Demasiadas veces he visto esas personas dominadas por la inercia, que no son capaces de mover un dedo, que se refocilan criticando y atribuyendo a otros todos los males del Universo, pero que no tienen las mínimas agallas para decir lo que piensan en el lugar adecuado.

Ellos esperan que sea el presidente de la junta de vecinos, el diputado, el alcalde, o quien sea el que solucione sus vidas, mientras toman palco y sorben tranquilamente su mate dando indicaciones que nadie les pide.

Hay una falla evidente en los procesos de toma de decisiones además. Existe en Chile, la incapacidad de renunciar al protagonismo y escuchar atentamente.

Si la mitad de este país escuchara a la otra mitad, es decir, hombres a mujeres y viceversa, por ejemplo, podría producirse una verdadera revolución.
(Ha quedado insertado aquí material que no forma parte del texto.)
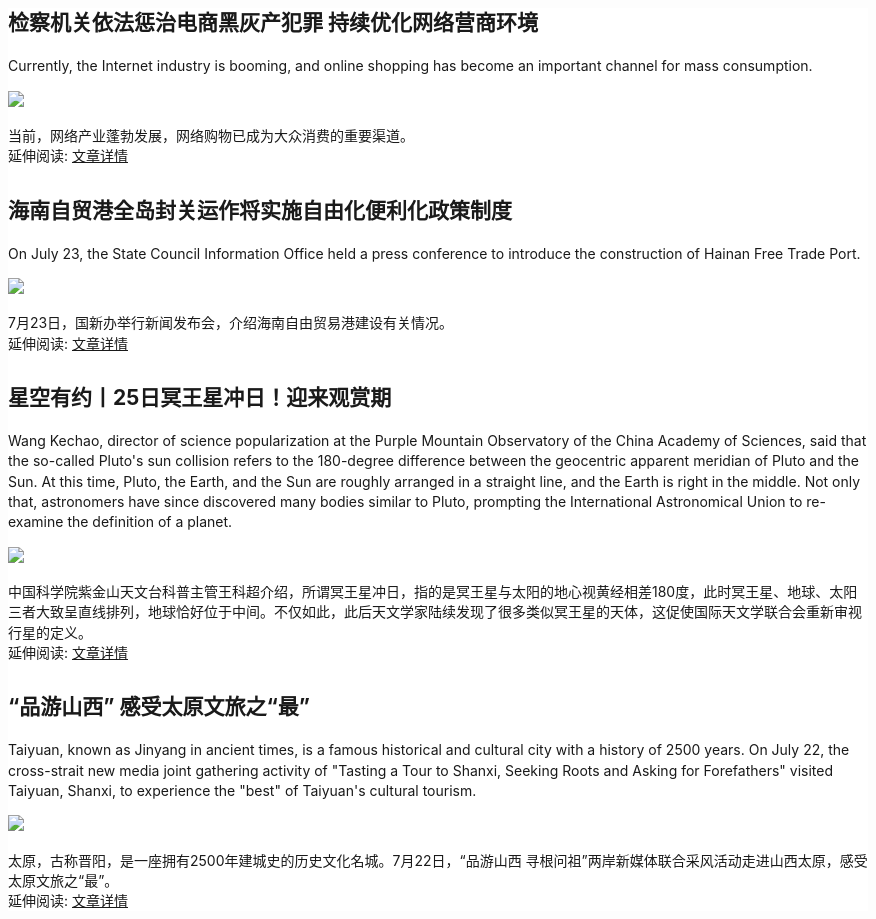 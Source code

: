## 检察机关依法惩治电商黑灰产犯罪 持续优化网络营商环境   
Currently, the Internet industry is booming, and online shopping has become an important channel for mass consumption.   

<img src="https://p2.img.cctvpic.com/photoworkspace/2025/07/23/2025072310485699833.png" />   

当前，网络产业蓬勃发展，网络购物已成为大众消费的重要渠道。   
延伸阅读: [文章详情](https://news.cctv.com/2025/07/23/ARTICH7cNugWeC2oRTL6Mf9W250723.shtml)   

<qrcode title="检察机关依法惩治电商黑灰产犯罪 持续优化网络营商环境" image="https://p2.img.cctvpic.com/photoworkspace/2025/07/23/2025072310485699833.png" />   

## 海南自贸港全岛封关运作将实施自由化便利化政策制度   
On July 23, the State Council Information Office held a press conference to introduce the construction of Hainan Free Trade Port.   

<img src="https://p5.img.cctvpic.com/photoworkspace/2025/07/23/2025072310191029353.jpg" />   

7月23日，国新办举行新闻发布会，介绍海南自由贸易港建设有关情况。   
延伸阅读: [文章详情](https://news.cctv.com/2025/07/23/ARTI1uryLVqv8Gd191GZzu5X250723.shtml)   

<qrcode title="海南自贸港全岛封关运作将实施自由化便利化政策制度" image="https://p5.img.cctvpic.com/photoworkspace/2025/07/23/2025072310191029353.jpg" />   

## 星空有约丨25日冥王星冲日！迎来观赏期   
Wang Kechao, director of science popularization at the Purple Mountain Observatory of the China Academy of Sciences, said that the so-called Pluto's sun collision refers to the 180-degree difference between the geocentric apparent meridian of Pluto and the Sun. At this time, Pluto, the Earth, and the Sun are roughly arranged in a straight line, and the Earth is right in the middle. Not only that, astronomers have since discovered many bodies similar to Pluto, prompting the International Astronomical Union to re-examine the definition of a planet.   

<img src="https://p2.img.cctvpic.com/photoworkspace/2025/07/23/2025072310085190325.jpg" />   

中国科学院紫金山天文台科普主管王科超介绍，所谓冥王星冲日，指的是冥王星与太阳的地心视黄经相差180度，此时冥王星、地球、太阳三者大致呈直线排列，地球恰好位于中间。不仅如此，此后天文学家陆续发现了很多类似冥王星的天体，这促使国际天文学联合会重新审视行星的定义。   
延伸阅读: [文章详情](https://news.cctv.com/2025/07/23/ARTINCr1kmqJ1HuQLlQT8f4G250723.shtml)   

<qrcode title="星空有约丨25日冥王星冲日！迎来观赏期" image="https://p2.img.cctvpic.com/photoworkspace/2025/07/23/2025072310085190325.jpg" />   

## “品游山西” 感受太原文旅之“最”   
Taiyuan, known as Jinyang in ancient times, is a famous historical and cultural city with a history of 2500 years. On July 22, the cross-strait new media joint gathering activity of "Tasting a Tour to Shanxi, Seeking Roots and Asking for Forefathers" visited Taiyuan, Shanxi, to experience the "best" of Taiyuan's cultural tourism.   

<img src="https://p1.img.cctvpic.com/photoworkspace/2025/07/23/2025072310081459065.jpg" />   

太原，古称晋阳，是一座拥有2500年建城史的历史文化名城。7月22日，“品游山西 寻根问祖”两岸新媒体联合采风活动走进山西太原，感受太原文旅之“最”。   
延伸阅读: [文章详情](https://news.cctv.com/2025/07/23/ARTIkhKGEgX6igaBZtqkpmRf250723.shtml)   
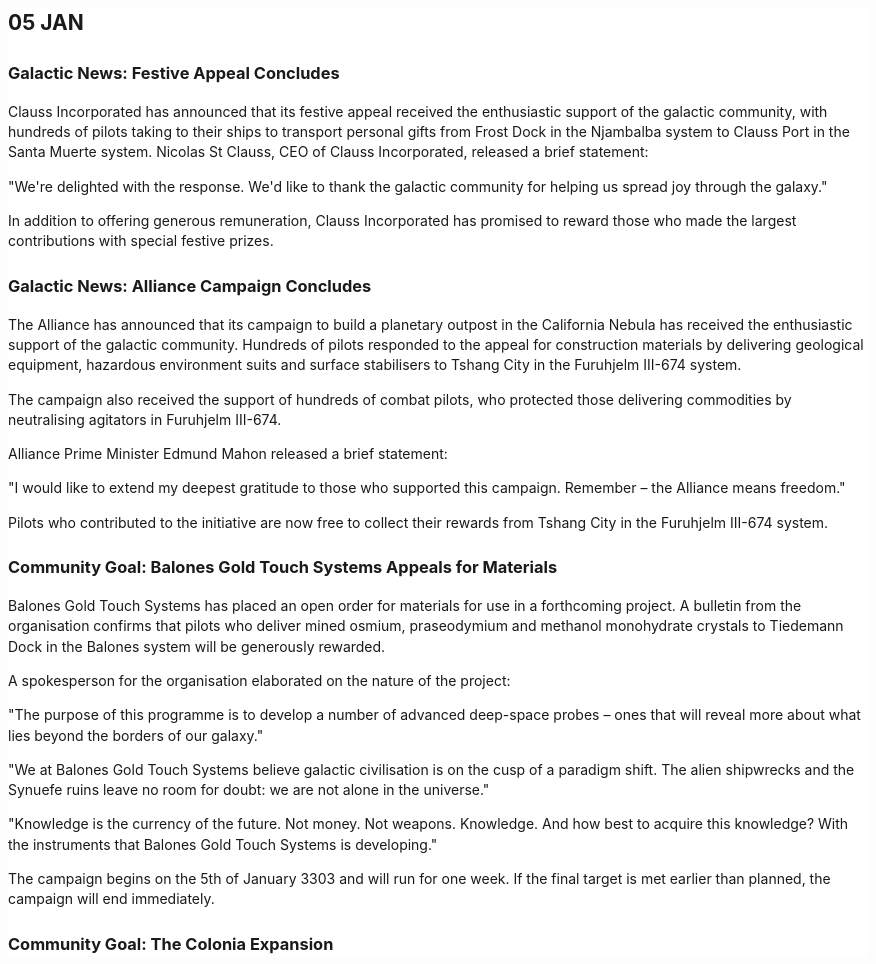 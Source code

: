 ## 05 JAN

### Galactic News: Festive Appeal Concludes

Clauss Incorporated has announced that its festive appeal received the enthusiastic support of the galactic community, with hundreds of pilots taking to their ships to transport personal gifts from Frost Dock in the Njambalba system to Clauss Port in the Santa Muerte system. Nicolas St Clauss, CEO of Clauss Incorporated, released a brief statement:

"We're delighted with the response. We'd like to thank the galactic community for helping us spread joy through the galaxy."

In addition to offering generous remuneration, Clauss Incorporated has promised to reward those who made the largest contributions with special festive prizes.

### Galactic News: Alliance Campaign Concludes

The Alliance has announced that its campaign to build a planetary outpost in the California Nebula has received the enthusiastic support of the galactic community. Hundreds of pilots responded to the appeal for construction materials by delivering geological equipment, hazardous environment suits and surface stabilisers to Tshang City in the Furuhjelm III-674 system.

The campaign also received the support of hundreds of combat pilots, who protected those delivering commodities by neutralising agitators in Furuhjelm III-674.

Alliance Prime Minister Edmund Mahon released a brief statement:

"I would like to extend my deepest gratitude to those who supported this campaign. Remember – the Alliance means freedom."

Pilots who contributed to the initiative are now free to collect their rewards from Tshang City in the Furuhjelm III-674 system.

### Community Goal: Balones Gold Touch Systems Appeals for Materials

Balones Gold Touch Systems has placed an open order for materials for use in a forthcoming project. A bulletin from the organisation confirms that pilots who deliver mined osmium, praseodymium and methanol monohydrate crystals to Tiedemann Dock in the Balones system will be generously rewarded.

A spokesperson for the organisation elaborated on the nature of the project:

"The purpose of this programme is to develop a number of advanced deep-space probes – ones that will reveal more about what lies beyond the borders of our galaxy."

"We at Balones Gold Touch Systems believe galactic civilisation is on the cusp of a paradigm shift. The alien shipwrecks and the Synuefe ruins leave no room for doubt: we are not alone in the universe."

"Knowledge is the currency of the future. Not money. Not weapons. Knowledge. And how best to acquire this knowledge? With the instruments that Balones Gold Touch Systems is developing."

The campaign begins on the 5th of January 3303 and will run for one week. If the final target is met earlier than planned, the campaign will end immediately.

### Community Goal: The Colonia Expansion
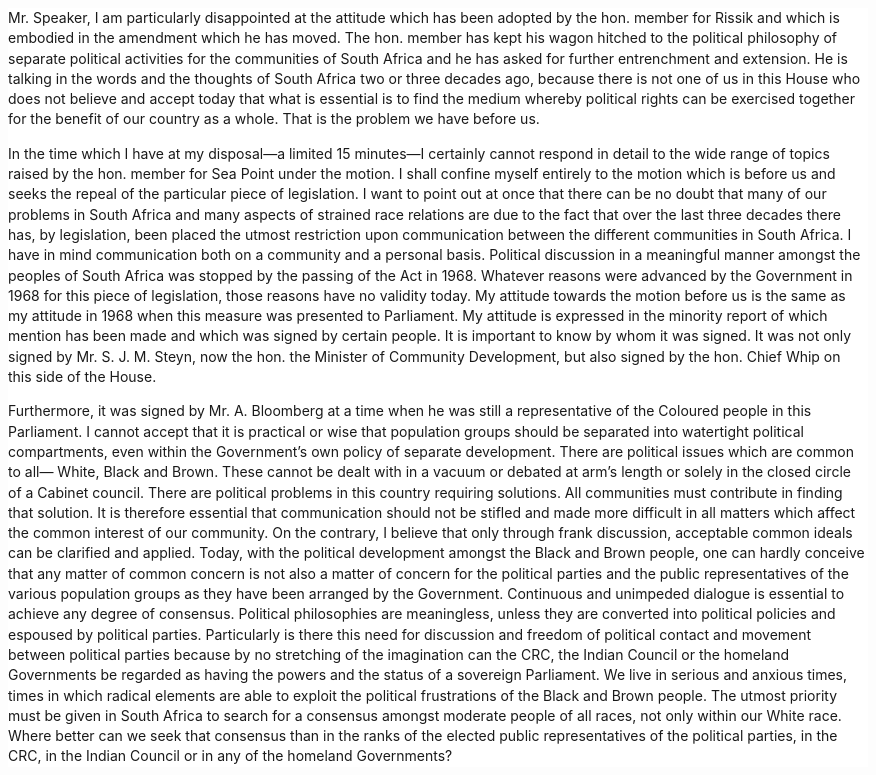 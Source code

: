 <p>Mr. Speaker, I am particularly disappointed at the attitude which has been adopted by the hon. member for Rissik and which is embodied in the amendment which he has moved. The hon. member has kept his wagon hitched to the political philosophy of separate political activities for the communities of South Africa and he has asked for further entrenchment and extension. He is talking in the words and the thoughts of South Africa two or three decades ago, because there is not one of us in this House who does not believe and accept today that what is essential is to find the medium whereby political rights can be exercised together for the benefit of our country as a whole. That is the problem we have before us.</p>

<p>In the time which I have at my disposal&#x2014;a limited 15 minutes&#x2014;I certainly cannot respond <span class="col_2251-2252" refersTo="page_1143"/>in detail to the wide range of topics raised by the hon. member for Sea Point under the motion. I shall confine myself entirely to the motion which is before us and seeks the repeal of the particular piece of legislation. I want to point out at once that there can be no doubt that many of our problems in South Africa and many aspects of strained race relations are due to the fact that over the last three decades there has, by legislation, been placed the utmost restriction upon communication between the different communities in South Africa. I have in mind communication both on a community and a personal basis. Political discussion in a meaningful manner amongst the peoples of South Africa was stopped by the passing of the Act in 1968. Whatever reasons were advanced by the Government in 1968 for this piece of legislation, those reasons have no validity today. My attitude towards the motion before us is the same as my attitude in 1968 when this measure was presented to Parliament. My attitude is expressed in the minority report of which mention has been made and which was signed by certain people. It is important to know by whom it was signed. It was not only signed by Mr. S. J. M. Steyn, now the hon. the Minister of Community Development, but also signed by the hon. Chief Whip on this side of the House.</p>

<p>Furthermore, it was signed by Mr. A. Bloomberg at a time when he was still a representative of the Coloured people in this Parliament. I cannot accept that it is practical or wise that population groups should be separated into watertight political compartments, even within the Government&#x2019;s own policy of separate development. There are political issues which are common to all&#x2014; White, Black and Brown. These cannot be dealt with in a vacuum or debated at arm&#x2019;s length or solely in the closed circle of a Cabinet council. There are political problems in this country requiring solutions. All communities must contribute in finding that solution. It is therefore essential that communication should not be stifled and made more difficult in all matters which affect the common interest of our community. On the contrary, I believe that only through frank discussion, acceptable common ideals can be clarified and applied. Today, with the political development amongst the Black and Brown people, one can hardly conceive that any matter of common concern is not also a matter of concern for the political parties and the public representatives of the various population groups as they have been arranged by the Government. Continuous and unimpeded dialogue is essential to achieve any degree of consensus. Political philosophies are meaningless, unless they are converted into political policies and espoused by political parties. Particularly is there this need for discussion and freedom of political contact and movement between political parties because by no stretching of the imagination can the CRC, the Indian Council or the homeland Governments be regarded as having the powers and the status of a sovereign Parliament. We live in serious and anxious times, times in which radical elements are able to exploit the political frustrations of the Black and Brown people. The utmost priority must be given in South Africa to search for a consensus amongst moderate people of all races, not only within our White race. Where better can we seek that consensus than in the ranks of the elected public representatives of the political parties, in the CRC, in the Indian Council or in any of the homeland Governments&#x003F;</p>

</speech>

<speech by="#van_zyl">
Pero el escuchar significa abandonar los murallones erizados de púas del propio ego, dejar atrás las defensas que nos hacen sentir que estamos siendo atacados.

Implica aceptar la potencial igualdad del otro sea quien sea. Dejar atrás todo prejuicio sobre las capacidades ajenas.

He visto con demasiada frecuencia cómo el clasismo impide escuchar el conocimiento, la experiencia e ingenio de quien no tiene título profesional o algún doctorado de los que abundan para quien pueda pagarlos. El país, por esta exclusión, pierde enormes cantidades de ideas y talento productivo, es la verdadera debacle de recursos humanos que día a día nos condena al subdesarrollo.

Mientras tanto, de acuerdo a nuestro modelo oligárquico feudal, seguimos esperando que la salvación fluya de las faldas de la Michelle, del verbo eficiente de Piñera o la sonrisa de niño bueno de Lavín.

¿Cuándo confiaremos y utilizaremos nuestras propias fuerzas? ¿Cuándo dejaremos atrás esta interdicción cultural tan al gusto de la casta dirigente, que nos hace buscar gurúes iluminados, tecnócratas y salvadores?

Y sobre todo ¿cuándo seremos nosotros mismos?